What the task requires –
Extract, from the listing that follows, each line containing the word "OAuth".

(Material for this task Opens)

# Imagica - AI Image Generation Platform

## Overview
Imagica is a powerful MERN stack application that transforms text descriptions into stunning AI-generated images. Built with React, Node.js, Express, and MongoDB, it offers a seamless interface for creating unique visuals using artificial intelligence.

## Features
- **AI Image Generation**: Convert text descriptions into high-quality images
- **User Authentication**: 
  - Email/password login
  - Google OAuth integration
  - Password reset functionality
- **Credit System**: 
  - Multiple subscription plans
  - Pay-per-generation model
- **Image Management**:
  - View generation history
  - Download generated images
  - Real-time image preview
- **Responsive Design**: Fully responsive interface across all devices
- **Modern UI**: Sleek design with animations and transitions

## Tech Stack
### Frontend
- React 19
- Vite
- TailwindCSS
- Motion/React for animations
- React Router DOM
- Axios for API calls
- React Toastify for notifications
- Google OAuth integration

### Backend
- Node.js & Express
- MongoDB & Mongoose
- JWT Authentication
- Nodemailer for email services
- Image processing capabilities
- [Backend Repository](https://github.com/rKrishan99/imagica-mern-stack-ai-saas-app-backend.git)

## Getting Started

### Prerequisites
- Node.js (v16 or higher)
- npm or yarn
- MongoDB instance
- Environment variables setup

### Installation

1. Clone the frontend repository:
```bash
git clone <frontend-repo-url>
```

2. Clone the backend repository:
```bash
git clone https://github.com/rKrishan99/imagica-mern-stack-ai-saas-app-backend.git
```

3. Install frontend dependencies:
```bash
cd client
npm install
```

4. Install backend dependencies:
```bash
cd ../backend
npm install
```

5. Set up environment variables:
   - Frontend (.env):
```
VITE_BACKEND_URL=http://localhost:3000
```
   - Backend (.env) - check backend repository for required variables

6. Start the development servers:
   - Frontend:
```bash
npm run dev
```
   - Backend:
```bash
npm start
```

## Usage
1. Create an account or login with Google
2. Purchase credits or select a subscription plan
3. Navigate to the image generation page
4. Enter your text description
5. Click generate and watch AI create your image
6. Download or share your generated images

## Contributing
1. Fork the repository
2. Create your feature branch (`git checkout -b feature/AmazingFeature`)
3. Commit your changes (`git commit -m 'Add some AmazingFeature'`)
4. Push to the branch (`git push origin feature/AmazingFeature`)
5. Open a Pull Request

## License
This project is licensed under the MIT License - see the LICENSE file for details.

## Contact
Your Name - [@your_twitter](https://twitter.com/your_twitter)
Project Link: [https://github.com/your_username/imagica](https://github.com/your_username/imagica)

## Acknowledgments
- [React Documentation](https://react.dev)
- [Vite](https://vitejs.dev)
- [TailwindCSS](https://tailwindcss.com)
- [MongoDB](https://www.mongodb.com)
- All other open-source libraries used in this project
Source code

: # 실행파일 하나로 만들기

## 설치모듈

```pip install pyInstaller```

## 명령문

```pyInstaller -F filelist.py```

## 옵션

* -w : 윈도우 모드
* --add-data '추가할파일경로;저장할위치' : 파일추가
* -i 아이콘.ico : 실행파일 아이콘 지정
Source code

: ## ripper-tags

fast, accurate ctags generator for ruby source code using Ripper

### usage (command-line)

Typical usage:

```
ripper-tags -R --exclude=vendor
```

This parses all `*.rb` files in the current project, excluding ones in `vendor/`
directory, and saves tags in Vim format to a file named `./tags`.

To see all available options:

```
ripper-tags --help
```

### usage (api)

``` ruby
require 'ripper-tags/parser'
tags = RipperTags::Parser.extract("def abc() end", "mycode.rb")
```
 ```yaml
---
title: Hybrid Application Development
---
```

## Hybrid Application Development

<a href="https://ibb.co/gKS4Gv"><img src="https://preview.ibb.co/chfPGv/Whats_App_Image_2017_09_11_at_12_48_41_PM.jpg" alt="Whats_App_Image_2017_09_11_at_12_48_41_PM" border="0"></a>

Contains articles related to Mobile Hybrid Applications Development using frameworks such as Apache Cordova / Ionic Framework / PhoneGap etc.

(Material for this task Closes)

Task solution –
  - Google OAuth integration
- Google OAuth integration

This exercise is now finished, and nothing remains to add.